Problem: Tell how many lines in the data contain the string "научный", using a single number as the whole reply.

Stored data:
++++++++++
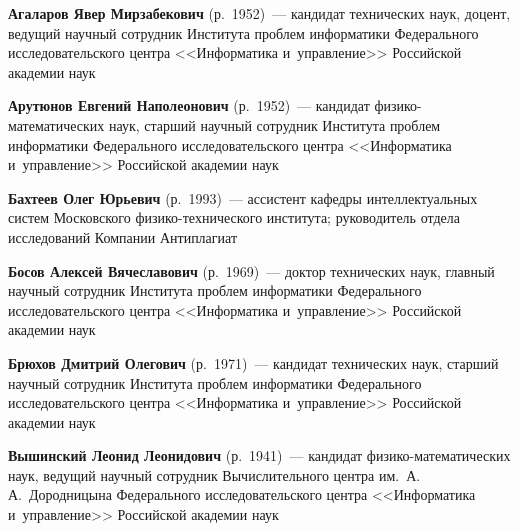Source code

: \begin{multicols}{2}

\smallskip  





\noindent
  \textbf{Агаларов Явер Мирзабекович} (р.\ 1952)~--- 
  кандидат технических наук, доцент, ведущий научный сотрудник Института проб\-лем 
  информатики Федерального исследовательского центра <<Информатика и~управ\-ле\-ние>>
   Российской академии наук
   
   \vspace*{3pt}
   
\noindent
\textbf{Арутюнов Евгений Наполеонович} (р.\ 1952)~--- кандидат 
фи\-зи\-ко-ма\-те\-ма\-ти\-че\-ских наук, старший научный сотрудник Института проб\-лем 
информатики Федерального исследовательского цент\-ра <<Информатика и~управ\-ле\-ние>> Российской академии наук

   \vspace*{3pt}

\noindent
\textbf{Бахтеев Олег Юрьевич} (р.\ 1993)~--- 
ассистент кафедры интеллектуальных сис\-тем Московского фи\-зи\-ко-тех\-ни\-че\-ско\-го института; 
руководитель отдела исследований Компании Антиплагиат

   \vspace*{3pt}

\noindent
\textbf{Босов Алексей Вячеславович} (р.\ 1969)~--- 
доктор технических наук, главный научный сотрудник Института проб\-лем 
информатики Федерального исследовательского центра <<Информатика и~управ\-ле\-ние>>
Российской академии наук

   \vspace*{3pt}
   
   \noindent
  \textbf{Брюхов Дмитрий Олегович} (р.\ 1971)~--- 
  кандидат технических наук, старший научный сотрудник Института проб\-лем 
  информатики Федерального иссле\-до\-ва\-тель\-ско\-го цент\-ра <<Информатика и~управ\-ле\-ние>> 
  Российской академии наук
   
      \vspace*{3pt}
      
   \noindent
\textbf{Вышинский Леонид Леонидович} (р.\ 1941)~--- кандидат 
фи\-зи\-ко-ма\-те\-ма\-ти\-че\-ских наук, ведущий научный сотрудник 
Вычислительного цент\-ра им.\ А.\,А.~Дородницына Федерального исследовательского цент\-ра 
<<Информатика и~управ\-ле\-ние>> Российской академии наук 

   \vspace*{3pt}
   

\end{multicols}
++++++++++
Output for this exercise: 5